■ Task requirements
The response must consist of all the records, retyped exactly.

[Saved data entries]
□ □ □

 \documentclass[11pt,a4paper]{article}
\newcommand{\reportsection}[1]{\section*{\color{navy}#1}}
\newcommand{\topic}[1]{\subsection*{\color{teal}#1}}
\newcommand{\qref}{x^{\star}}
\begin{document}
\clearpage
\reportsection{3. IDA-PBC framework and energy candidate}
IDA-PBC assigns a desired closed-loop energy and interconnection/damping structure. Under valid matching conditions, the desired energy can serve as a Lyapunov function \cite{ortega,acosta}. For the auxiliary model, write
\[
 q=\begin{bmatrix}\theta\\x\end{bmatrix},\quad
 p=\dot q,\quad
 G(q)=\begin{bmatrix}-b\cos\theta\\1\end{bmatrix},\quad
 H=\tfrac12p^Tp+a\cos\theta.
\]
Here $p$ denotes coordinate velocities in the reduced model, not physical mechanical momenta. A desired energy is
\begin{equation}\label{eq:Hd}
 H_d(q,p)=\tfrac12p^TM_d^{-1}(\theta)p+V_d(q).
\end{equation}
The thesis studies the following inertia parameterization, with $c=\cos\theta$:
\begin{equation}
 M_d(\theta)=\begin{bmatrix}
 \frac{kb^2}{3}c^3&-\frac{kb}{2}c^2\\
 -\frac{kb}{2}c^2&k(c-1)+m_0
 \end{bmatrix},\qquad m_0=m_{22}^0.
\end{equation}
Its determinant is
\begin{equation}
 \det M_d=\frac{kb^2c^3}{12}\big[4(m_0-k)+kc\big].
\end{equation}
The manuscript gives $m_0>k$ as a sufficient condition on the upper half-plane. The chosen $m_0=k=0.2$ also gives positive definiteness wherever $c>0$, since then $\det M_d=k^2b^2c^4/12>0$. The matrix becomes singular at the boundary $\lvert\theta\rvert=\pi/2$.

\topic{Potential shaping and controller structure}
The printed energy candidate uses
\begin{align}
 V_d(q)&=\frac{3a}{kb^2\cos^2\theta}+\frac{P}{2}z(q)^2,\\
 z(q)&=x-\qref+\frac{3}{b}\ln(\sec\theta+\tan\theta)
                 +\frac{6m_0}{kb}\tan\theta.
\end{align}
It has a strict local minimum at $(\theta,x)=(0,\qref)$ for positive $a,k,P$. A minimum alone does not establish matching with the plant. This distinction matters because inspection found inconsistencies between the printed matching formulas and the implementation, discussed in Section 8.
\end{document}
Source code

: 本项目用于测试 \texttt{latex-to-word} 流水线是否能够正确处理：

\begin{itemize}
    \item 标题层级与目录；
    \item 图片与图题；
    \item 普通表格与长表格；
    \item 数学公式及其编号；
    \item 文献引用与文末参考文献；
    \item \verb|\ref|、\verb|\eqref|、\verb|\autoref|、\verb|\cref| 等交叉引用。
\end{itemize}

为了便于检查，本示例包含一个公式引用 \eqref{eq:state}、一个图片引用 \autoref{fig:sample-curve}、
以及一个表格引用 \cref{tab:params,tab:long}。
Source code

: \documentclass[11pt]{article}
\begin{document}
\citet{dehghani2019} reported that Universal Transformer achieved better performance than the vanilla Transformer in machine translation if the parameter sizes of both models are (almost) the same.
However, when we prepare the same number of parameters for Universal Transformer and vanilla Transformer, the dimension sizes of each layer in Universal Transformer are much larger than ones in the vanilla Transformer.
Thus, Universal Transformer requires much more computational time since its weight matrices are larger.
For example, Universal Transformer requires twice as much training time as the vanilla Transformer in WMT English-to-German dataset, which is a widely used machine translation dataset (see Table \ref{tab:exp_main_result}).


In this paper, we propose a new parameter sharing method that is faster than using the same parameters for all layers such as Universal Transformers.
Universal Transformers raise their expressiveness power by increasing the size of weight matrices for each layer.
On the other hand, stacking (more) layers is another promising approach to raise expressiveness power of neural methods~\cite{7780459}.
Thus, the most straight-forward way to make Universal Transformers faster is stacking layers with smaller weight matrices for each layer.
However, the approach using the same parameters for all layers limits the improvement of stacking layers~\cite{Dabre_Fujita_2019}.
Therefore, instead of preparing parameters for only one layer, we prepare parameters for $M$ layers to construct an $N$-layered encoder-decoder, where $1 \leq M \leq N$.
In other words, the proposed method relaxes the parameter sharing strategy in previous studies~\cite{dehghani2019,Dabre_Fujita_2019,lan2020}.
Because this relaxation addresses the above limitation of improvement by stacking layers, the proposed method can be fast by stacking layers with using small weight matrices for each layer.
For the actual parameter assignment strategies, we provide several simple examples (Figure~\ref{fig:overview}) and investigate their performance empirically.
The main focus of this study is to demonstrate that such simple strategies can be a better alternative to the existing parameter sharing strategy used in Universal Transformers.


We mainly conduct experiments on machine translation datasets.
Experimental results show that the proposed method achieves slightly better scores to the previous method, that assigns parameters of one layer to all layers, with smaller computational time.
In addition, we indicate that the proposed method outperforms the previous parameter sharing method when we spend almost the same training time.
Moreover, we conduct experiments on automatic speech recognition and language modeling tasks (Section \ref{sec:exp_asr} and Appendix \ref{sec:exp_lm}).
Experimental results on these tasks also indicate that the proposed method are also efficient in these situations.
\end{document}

□ □ □

■ Reply
 \documentclass[11pt,a4paper]{article}
\newcommand{\reportsection}[1]{\section*{\color{navy}#1}}
\newcommand{\topic}[1]{\subsection*{\color{teal}#1}}
\newcommand{\qref}{x^{\star}}
\begin{document}
\clearpage
\reportsection{3. IDA-PBC framework and energy candidate}
IDA-PBC assigns a desired closed-loop energy and interconnection/damping structure. Under valid matching conditions, the desired energy can serve as a Lyapunov function \cite{ortega,acosta}. For the auxiliary model, write
\[
 q=\begin{bmatrix}\theta\\x\end{bmatrix},\quad
 p=\dot q,\quad
 G(q)=\begin{bmatrix}-b\cos\theta\\1\end{bmatrix},\quad
 H=\tfrac12p^Tp+a\cos\theta.
\]
Here $p$ denotes coordinate velocities in the reduced model, not physical mechanical momenta. A desired energy is
\begin{equation}\label{eq:Hd}
 H_d(q,p)=\tfrac12p^TM_d^{-1}(\theta)p+V_d(q).
\end{equation}
The thesis studies the following inertia parameterization, with $c=\cos\theta$:
\begin{equation}
 M_d(\theta)=\begin{bmatrix}
 \frac{kb^2}{3}c^3&-\frac{kb}{2}c^2\\
 -\frac{kb}{2}c^2&k(c-1)+m_0
 \end{bmatrix},\qquad m_0=m_{22}^0.
\end{equation}
Its determinant is
\begin{equation}
 \det M_d=\frac{kb^2c^3}{12}\big[4(m_0-k)+kc\big].
\end{equation}
The manuscript gives $m_0>k$ as a sufficient condition on the upper half-plane. The chosen $m_0=k=0.2$ also gives positive definiteness wherever $c>0$, since then $\det M_d=k^2b^2c^4/12>0$. The matrix becomes singular at the boundary $\lvert\theta\rvert=\pi/2$.

\topic{Potential shaping and controller structure}
The printed energy candidate uses
\begin{align}
 V_d(q)&=\frac{3a}{kb^2\cos^2\theta}+\frac{P}{2}z(q)^2,\\
 z(q)&=x-\qref+\frac{3}{b}\ln(\sec\theta+\tan\theta)
                 +\frac{6m_0}{kb}\tan\theta.
\end{align}
It has a strict local minimum at $(\theta,x)=(0,\qref)$ for positive $a,k,P$. A minimum alone does not establish matching with the plant. This distinction matters because inspection found inconsistencies between the printed matching formulas and the implementation, discussed in Section 8.
\end{document}
Source code

: 本项目用于测试 \texttt{latex-to-word} 流水线是否能够正确处理：

\begin{itemize}
    \item 标题层级与目录；
    \item 图片与图题；
    \item 普通表格与长表格；
    \item 数学公式及其编号；
    \item 文献引用与文末参考文献；
    \item \verb|\ref|、\verb|\eqref|、\verb|\autoref|、\verb|\cref| 等交叉引用。
\end{itemize}

为了便于检查，本示例包含一个公式引用 \eqref{eq:state}、一个图片引用 \autoref{fig:sample-curve}、
以及一个表格引用 \cref{tab:params,tab:long}。
Source code

: \documentclass[11pt]{article}
\begin{document}
\citet{dehghani2019} reported that Universal Transformer achieved better performance than the vanilla Transformer in machine translation if the parameter sizes of both models are (almost) the same.
However, when we prepare the same number of parameters for Universal Transformer and vanilla Transformer, the dimension sizes of each layer in Universal Transformer are much larger than ones in the vanilla Transformer.
Thus, Universal Transformer requires much more computational time since its weight matrices are larger.
For example, Universal Transformer requires twice as much training time as the vanilla Transformer in WMT English-to-German dataset, which is a widely used machine translation dataset (see Table \ref{tab:exp_main_result}).


In this paper, we propose a new parameter sharing method that is faster than using the same parameters for all layers such as Universal Transformers.
Universal Transformers raise their expressiveness power by increasing the size of weight matrices for each layer.
On the other hand, stacking (more) layers is another promising approach to raise expressiveness power of neural methods~\cite{7780459}.
Thus, the most straight-forward way to make Universal Transformers faster is stacking layers with smaller weight matrices for each layer.
However, the approach using the same parameters for all layers limits the improvement of stacking layers~\cite{Dabre_Fujita_2019}.
Therefore, instead of preparing parameters for only one layer, we prepare parameters for $M$ layers to construct an $N$-layered encoder-decoder, where $1 \leq M \leq N$.
In other words, the proposed method relaxes the parameter sharing strategy in previous studies~\cite{dehghani2019,Dabre_Fujita_2019,lan2020}.
Because this relaxation addresses the above limitation of improvement by stacking layers, the proposed method can be fast by stacking layers with using small weight matrices for each layer.
For the actual parameter assignment strategies, we provide several simple examples (Figure~\ref{fig:overview}) and investigate their performance empirically.
The main focus of this study is to demonstrate that such simple strategies can be a better alternative to the existing parameter sharing strategy used in Universal Transformers.


We mainly conduct experiments on machine translation datasets.
Experimental results show that the proposed method achieves slightly better scores to the previous method, that assigns parameters of one layer to all layers, with smaller computational time.
In addition, we indicate that the proposed method outperforms the previous parameter sharing method when we spend almost the same training time.
Moreover, we conduct experiments on automatic speech recognition and language modeling tasks (Section \ref{sec:exp_asr} and Appendix \ref{sec:exp_lm}).
Experimental results on these tasks also indicate that the proposed method are also efficient in these situations.
\end{document}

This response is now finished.